It wasn’t always pretty, but the wait is over. 76 years to the day had passed since the last British man won a major tournament. I for one look forward to not hearing the names Fred Perry and Bunny Austin again, or at least not until Wimbledon. Murray’s ability has never been questioned since he won the junior US open title at the age of 17. His ability to compete with the top three players has been in doubt however, until now. His gold medal in London just a few weeks ago saw him destroy both Djokovic and Roger Federer and reinstate the belief that Murray belongs at the top, competing for the big prizes of the sport.

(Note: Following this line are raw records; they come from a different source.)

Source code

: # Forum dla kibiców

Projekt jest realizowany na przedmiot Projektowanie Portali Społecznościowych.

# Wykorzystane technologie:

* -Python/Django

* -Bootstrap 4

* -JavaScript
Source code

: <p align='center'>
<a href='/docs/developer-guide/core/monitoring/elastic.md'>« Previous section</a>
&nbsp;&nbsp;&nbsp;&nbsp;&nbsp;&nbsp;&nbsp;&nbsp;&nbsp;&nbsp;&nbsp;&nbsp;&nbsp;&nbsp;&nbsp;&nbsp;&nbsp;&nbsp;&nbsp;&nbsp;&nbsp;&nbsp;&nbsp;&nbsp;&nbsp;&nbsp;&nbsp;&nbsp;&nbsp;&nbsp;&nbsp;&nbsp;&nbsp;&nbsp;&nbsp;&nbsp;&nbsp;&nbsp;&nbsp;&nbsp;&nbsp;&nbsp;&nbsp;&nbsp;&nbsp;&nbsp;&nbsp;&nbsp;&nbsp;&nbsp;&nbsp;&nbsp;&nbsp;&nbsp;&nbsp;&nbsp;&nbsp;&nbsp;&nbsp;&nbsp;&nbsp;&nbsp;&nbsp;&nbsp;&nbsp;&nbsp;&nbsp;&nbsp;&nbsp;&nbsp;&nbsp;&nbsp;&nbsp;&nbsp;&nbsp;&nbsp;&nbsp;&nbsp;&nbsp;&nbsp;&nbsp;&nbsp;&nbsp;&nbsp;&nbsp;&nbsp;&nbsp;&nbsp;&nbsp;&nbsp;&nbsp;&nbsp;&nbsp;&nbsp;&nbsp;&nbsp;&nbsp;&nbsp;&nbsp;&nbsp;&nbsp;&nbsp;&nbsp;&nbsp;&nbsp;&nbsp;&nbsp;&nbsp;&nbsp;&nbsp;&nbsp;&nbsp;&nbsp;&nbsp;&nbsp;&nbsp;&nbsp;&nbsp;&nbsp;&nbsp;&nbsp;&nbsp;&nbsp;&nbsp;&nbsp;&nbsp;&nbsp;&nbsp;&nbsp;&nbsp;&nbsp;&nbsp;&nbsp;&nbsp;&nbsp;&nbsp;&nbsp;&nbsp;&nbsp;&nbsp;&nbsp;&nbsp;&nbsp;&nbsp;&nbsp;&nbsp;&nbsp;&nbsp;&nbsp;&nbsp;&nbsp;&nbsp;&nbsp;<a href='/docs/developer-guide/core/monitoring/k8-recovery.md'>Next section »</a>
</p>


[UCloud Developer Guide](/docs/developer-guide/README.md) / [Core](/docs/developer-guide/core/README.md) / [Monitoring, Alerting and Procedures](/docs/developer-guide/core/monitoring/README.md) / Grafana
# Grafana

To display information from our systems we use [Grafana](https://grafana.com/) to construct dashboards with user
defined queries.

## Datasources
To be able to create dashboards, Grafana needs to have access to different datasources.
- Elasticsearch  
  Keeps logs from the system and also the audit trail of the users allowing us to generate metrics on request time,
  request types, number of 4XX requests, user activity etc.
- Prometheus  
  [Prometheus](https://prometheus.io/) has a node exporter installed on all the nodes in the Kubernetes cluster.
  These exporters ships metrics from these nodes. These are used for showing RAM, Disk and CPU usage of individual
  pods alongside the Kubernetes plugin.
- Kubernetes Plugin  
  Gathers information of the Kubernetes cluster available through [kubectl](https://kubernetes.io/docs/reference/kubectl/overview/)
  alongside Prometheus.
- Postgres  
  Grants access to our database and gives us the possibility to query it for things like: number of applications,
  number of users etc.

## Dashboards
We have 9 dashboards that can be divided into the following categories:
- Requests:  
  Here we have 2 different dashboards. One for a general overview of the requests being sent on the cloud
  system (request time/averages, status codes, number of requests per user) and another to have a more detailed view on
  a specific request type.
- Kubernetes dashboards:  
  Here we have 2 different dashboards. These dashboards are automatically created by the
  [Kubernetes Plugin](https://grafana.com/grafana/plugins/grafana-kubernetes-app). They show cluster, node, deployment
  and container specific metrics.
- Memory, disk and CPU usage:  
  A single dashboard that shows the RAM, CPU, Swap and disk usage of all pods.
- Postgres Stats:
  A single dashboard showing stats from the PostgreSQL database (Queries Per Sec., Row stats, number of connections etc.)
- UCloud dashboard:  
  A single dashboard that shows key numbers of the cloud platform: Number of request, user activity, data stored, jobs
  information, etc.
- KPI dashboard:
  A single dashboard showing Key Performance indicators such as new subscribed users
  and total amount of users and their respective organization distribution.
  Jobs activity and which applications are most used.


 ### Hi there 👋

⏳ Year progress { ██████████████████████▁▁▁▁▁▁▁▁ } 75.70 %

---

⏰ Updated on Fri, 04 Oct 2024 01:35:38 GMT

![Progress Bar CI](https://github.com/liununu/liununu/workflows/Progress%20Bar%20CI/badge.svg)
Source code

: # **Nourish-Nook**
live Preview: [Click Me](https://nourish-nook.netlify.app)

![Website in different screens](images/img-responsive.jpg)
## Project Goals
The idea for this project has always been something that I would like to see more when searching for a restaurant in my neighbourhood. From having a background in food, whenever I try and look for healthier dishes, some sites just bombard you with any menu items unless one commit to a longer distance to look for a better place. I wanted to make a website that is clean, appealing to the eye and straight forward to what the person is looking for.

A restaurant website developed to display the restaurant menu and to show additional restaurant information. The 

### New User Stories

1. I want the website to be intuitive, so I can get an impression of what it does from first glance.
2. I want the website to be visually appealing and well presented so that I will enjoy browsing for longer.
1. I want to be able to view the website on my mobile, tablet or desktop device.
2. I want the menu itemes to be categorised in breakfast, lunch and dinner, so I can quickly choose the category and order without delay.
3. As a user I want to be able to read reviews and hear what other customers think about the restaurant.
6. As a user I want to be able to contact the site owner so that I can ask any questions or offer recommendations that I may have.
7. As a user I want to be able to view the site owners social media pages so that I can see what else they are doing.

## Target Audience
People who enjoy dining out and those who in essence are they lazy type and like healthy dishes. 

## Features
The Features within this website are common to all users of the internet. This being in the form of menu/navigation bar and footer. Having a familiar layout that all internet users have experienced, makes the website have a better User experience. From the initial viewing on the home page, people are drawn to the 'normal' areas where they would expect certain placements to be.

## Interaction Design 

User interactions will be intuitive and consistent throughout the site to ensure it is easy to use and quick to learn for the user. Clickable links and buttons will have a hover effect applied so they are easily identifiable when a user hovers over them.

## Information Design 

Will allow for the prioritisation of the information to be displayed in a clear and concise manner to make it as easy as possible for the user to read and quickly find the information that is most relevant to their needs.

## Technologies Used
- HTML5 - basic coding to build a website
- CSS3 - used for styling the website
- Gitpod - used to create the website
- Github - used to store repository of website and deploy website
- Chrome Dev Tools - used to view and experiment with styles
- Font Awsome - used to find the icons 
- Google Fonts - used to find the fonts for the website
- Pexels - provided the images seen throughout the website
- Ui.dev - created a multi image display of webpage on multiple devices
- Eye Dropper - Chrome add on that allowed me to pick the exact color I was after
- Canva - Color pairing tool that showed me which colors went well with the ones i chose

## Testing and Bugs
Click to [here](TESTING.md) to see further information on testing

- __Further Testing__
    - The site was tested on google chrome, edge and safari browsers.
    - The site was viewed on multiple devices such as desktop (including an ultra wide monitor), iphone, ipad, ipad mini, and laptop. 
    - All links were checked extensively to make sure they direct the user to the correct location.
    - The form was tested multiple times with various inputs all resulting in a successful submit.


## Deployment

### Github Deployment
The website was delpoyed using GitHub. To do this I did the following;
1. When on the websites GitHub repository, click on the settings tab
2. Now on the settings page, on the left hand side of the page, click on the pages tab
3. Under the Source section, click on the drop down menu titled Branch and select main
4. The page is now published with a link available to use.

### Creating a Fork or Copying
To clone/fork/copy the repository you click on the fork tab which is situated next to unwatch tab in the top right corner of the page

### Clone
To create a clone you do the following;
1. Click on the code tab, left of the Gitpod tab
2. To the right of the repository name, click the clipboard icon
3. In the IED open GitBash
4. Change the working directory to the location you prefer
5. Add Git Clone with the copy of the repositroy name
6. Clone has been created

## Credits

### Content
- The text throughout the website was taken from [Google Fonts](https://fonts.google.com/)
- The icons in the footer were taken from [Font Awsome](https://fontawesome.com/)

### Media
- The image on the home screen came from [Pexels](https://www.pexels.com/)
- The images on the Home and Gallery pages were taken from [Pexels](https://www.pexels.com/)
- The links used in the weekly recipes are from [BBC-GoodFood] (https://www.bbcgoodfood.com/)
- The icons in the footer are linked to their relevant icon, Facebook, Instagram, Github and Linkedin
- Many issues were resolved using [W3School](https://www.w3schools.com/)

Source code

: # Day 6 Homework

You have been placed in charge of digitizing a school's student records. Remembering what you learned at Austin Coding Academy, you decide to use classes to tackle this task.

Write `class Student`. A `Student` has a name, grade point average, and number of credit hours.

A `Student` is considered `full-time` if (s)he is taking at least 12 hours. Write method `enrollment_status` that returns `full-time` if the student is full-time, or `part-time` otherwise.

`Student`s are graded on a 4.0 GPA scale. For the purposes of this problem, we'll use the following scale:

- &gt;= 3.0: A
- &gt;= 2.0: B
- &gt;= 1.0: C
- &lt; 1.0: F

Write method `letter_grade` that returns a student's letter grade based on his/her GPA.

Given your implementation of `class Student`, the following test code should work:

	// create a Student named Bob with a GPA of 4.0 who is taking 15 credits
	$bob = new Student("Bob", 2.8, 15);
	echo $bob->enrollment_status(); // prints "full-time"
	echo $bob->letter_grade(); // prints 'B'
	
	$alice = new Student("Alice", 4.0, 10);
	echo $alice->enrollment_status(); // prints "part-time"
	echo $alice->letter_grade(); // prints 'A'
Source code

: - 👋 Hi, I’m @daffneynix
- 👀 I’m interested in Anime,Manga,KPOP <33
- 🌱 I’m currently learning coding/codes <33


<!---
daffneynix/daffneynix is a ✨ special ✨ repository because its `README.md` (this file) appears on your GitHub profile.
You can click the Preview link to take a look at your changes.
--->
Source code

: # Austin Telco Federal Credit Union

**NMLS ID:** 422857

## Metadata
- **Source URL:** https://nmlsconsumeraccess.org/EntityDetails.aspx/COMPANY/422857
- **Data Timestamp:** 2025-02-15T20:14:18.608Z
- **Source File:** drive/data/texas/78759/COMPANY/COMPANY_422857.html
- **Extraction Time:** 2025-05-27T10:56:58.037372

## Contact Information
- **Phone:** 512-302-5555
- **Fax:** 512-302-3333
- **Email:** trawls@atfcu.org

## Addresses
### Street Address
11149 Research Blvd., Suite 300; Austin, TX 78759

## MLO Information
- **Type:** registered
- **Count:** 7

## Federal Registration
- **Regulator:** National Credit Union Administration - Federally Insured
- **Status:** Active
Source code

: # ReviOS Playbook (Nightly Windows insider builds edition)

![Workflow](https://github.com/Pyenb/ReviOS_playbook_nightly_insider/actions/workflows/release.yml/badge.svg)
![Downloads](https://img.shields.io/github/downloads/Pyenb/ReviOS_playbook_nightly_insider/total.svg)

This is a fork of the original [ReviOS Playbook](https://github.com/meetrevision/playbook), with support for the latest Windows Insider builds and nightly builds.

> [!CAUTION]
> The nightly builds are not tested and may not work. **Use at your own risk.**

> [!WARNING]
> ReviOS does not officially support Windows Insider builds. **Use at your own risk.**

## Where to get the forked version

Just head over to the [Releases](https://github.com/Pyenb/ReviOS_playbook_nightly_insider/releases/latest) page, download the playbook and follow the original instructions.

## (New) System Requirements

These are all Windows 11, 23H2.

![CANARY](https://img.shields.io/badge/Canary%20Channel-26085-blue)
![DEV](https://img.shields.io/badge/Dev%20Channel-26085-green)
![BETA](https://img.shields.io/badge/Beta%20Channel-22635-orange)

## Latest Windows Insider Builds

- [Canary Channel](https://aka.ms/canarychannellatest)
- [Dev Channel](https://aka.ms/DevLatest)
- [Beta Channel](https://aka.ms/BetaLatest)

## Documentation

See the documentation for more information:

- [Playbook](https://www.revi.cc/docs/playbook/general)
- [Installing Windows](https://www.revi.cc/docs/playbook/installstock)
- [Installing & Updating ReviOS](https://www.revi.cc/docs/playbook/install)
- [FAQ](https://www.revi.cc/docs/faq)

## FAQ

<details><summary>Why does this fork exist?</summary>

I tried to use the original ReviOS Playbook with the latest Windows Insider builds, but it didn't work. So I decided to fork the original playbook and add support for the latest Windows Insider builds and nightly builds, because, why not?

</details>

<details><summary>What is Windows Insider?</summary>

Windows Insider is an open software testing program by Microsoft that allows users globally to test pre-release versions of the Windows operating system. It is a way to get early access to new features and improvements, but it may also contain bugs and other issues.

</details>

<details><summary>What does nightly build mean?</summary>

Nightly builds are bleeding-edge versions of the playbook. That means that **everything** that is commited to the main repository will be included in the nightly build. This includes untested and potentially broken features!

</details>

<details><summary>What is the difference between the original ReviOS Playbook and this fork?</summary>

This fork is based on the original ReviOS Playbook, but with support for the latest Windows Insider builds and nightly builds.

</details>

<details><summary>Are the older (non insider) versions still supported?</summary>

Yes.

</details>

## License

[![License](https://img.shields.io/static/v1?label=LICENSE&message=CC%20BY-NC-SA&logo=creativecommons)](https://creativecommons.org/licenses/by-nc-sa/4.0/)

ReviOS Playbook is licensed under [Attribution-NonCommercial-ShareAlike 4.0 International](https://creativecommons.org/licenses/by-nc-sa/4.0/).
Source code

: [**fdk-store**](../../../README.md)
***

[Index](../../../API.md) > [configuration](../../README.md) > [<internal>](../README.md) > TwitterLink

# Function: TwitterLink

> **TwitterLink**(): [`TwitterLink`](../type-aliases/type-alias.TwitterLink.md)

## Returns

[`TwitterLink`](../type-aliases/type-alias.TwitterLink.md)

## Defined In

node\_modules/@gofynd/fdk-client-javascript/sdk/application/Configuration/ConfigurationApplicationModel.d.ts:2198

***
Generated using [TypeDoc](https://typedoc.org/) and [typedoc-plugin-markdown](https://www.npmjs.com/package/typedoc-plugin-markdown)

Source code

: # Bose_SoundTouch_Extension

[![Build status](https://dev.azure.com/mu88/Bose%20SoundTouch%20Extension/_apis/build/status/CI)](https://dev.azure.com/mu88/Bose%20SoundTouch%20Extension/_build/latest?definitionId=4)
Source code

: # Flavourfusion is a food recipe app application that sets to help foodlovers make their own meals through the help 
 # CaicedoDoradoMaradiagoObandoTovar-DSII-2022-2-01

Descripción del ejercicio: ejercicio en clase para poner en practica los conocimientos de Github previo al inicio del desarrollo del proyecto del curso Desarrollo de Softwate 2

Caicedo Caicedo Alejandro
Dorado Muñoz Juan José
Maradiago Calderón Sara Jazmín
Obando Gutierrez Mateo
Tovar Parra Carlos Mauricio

Andy Murray finally looked at home on the big stage and his status in the game is now sealed after he came out victorious in an epic encounter against one of his greatest rivals, Novak Djokovic. Murray started the better of the two players as the wind seemed to hinder Djokovic, who struggled to find any rhythm in the opening exchanges. A gruelling first set was taken by Murray after an hour and twenty minutes – it certainly wasn’t at the same standard of some of the finals we’ve seen before between Federer, Nadal and Djokovic, but it was no less exciting or nerve wracking.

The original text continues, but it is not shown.